NOW is the time for action at SHRS. We have reached the point where we must overcome barriers and ongoing challenges to combat inequality in both higher education and health care. We are pleased to announce that SHRS has adopted a Framework for School-Wide Action Addressing Diversity, Equity and Inclusion. The school-wide plan:
- outlines steps to create an action-forward organizational structure including a steering committee, advisory council and working groups
- provides a preliminary list of barriers and challenges that must be expanded and addressed further
- sets processes to establish meaningful and measurable goals
- highlights potential action items and next steps to realize timely and on-going solutions
The plan calls for far-reaching participation from our faculty, staff and students as well as alumni and community members. If you have interest in serving on a working group or assisting in other ways, please email Patty Kummick, executive director of Internal & External Relations, expressing your desire to participate. As the school-wide plan takes shape, programs and departments will be encouraged to support and supplement SHRS’ plan with their own initiatives and actions. In this way, we all will be positioned to respond in a singular voice with a clear, strong message.

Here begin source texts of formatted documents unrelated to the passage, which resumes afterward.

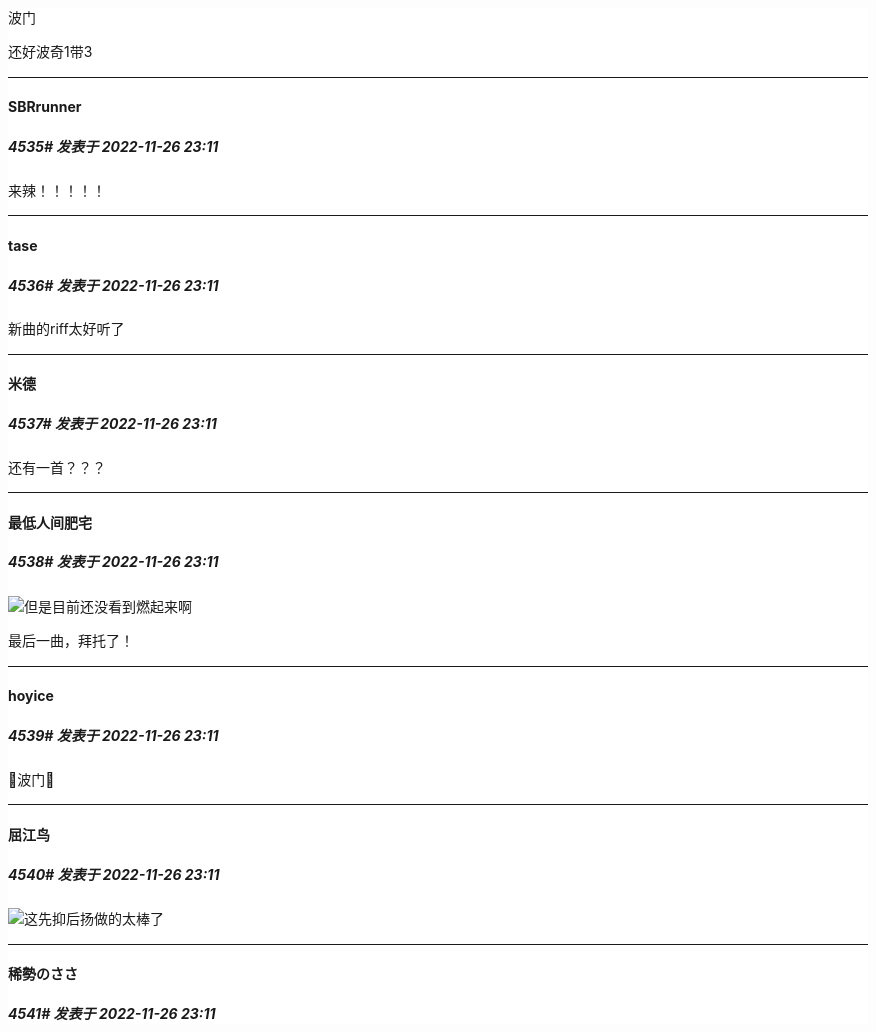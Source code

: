 波门

还好波奇1带3

*****

####  SBRrunner  
##### 4535#       发表于 2022-11-26 23:11

来辣！！！！！

*****

####  tase  
##### 4536#       发表于 2022-11-26 23:11

新曲的riff太好听了

*****

####  米德  
##### 4537#       发表于 2022-11-26 23:11

还有一首？？？

*****

####  最低人间肥宅  
##### 4538#       发表于 2022-11-26 23:11

<img src="https://static.saraba1st.com/image/smiley/face2017/067.png" referrerpolicy="no-referrer">但是目前还没看到燃起来啊

最后一曲，拜托了！

*****

####  hoyice  
##### 4539#       发表于 2022-11-26 23:11

🙏波门🙏

*****

####  屈江鸟  
##### 4540#       发表于 2022-11-26 23:11

<img src="https://static.saraba1st.com/image/smiley/face2017/186.png" referrerpolicy="no-referrer">这先抑后扬做的太棒了



*****

####  稀勢のささ  
##### 4541#       发表于 2022-11-26 23:11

Making our announcement to you today holds great significance. Many of us may not be aware that it was more than two years after President Abraham Lincoln issued the Emancipation Proclamation that all slaves in America were informed of their freedom. On this day in 1865, enslaved Black men, women and children in Texas finally received official word regarding their independence. Today, 155 years later, June 19 is commemorated and known as “Juneteenth.” Not yet a national day of remembrance, in Pennsylvania the holiday is officially recognized as “Juneteenth National Freedom Day.”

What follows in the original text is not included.